#### Activity:
The expected output is the first line of the data below and every line after it, up to and including the line containing "do ar quente.", each reproduced exactly.

Material supplied below:

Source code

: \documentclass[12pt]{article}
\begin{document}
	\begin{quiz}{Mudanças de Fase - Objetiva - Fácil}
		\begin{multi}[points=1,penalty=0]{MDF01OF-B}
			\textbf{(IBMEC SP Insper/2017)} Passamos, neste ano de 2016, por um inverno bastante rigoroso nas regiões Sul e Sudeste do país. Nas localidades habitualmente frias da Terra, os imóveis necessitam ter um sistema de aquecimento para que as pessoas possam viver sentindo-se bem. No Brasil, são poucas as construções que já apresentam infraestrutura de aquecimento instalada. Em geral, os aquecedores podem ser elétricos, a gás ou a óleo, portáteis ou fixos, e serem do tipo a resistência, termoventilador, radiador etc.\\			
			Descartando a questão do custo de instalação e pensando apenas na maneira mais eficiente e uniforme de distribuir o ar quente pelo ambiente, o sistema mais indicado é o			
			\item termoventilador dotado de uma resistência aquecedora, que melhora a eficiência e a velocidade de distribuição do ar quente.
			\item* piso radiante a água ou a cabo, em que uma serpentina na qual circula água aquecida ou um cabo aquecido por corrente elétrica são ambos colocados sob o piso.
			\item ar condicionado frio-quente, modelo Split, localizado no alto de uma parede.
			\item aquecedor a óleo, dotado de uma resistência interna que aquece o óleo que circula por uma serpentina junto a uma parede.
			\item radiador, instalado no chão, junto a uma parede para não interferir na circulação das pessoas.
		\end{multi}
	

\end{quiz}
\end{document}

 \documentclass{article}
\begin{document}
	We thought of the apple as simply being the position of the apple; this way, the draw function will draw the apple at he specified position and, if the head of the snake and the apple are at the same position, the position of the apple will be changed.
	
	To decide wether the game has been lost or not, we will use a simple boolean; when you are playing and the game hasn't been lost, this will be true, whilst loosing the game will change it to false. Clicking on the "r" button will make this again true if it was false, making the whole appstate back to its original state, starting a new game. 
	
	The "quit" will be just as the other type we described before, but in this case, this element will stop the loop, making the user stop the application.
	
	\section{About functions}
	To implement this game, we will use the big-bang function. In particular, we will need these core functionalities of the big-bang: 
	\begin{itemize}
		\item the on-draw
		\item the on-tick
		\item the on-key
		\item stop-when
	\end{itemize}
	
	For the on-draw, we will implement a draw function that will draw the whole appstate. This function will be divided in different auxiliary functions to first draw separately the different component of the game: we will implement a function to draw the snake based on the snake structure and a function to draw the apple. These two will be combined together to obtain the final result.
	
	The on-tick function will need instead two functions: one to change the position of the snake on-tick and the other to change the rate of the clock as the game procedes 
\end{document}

End of Material supplied.

#### Answer space:
Source code

: \documentclass[12pt]{article}
\begin{document}
	\begin{quiz}{Mudanças de Fase - Objetiva - Fácil}
		\begin{multi}[points=1,penalty=0]{MDF01OF-B}
			\textbf{(IBMEC SP Insper/2017)} Passamos, neste ano de 2016, por um inverno bastante rigoroso nas regiões Sul e Sudeste do país. Nas localidades habitualmente frias da Terra, os imóveis necessitam ter um sistema de aquecimento para que as pessoas possam viver sentindo-se bem. No Brasil, são poucas as construções que já apresentam infraestrutura de aquecimento instalada. Em geral, os aquecedores podem ser elétricos, a gás ou a óleo, portáteis ou fixos, e serem do tipo a resistência, termoventilador, radiador etc.\\			
			Descartando a questão do custo de instalação e pensando apenas na maneira mais eficiente e uniforme de distribuir o ar quente pelo ambiente, o sistema mais indicado é o			
			\item termoventilador dotado de uma resistência aquecedora, que melhora a eficiência e a velocidade de distribuição do ar quente.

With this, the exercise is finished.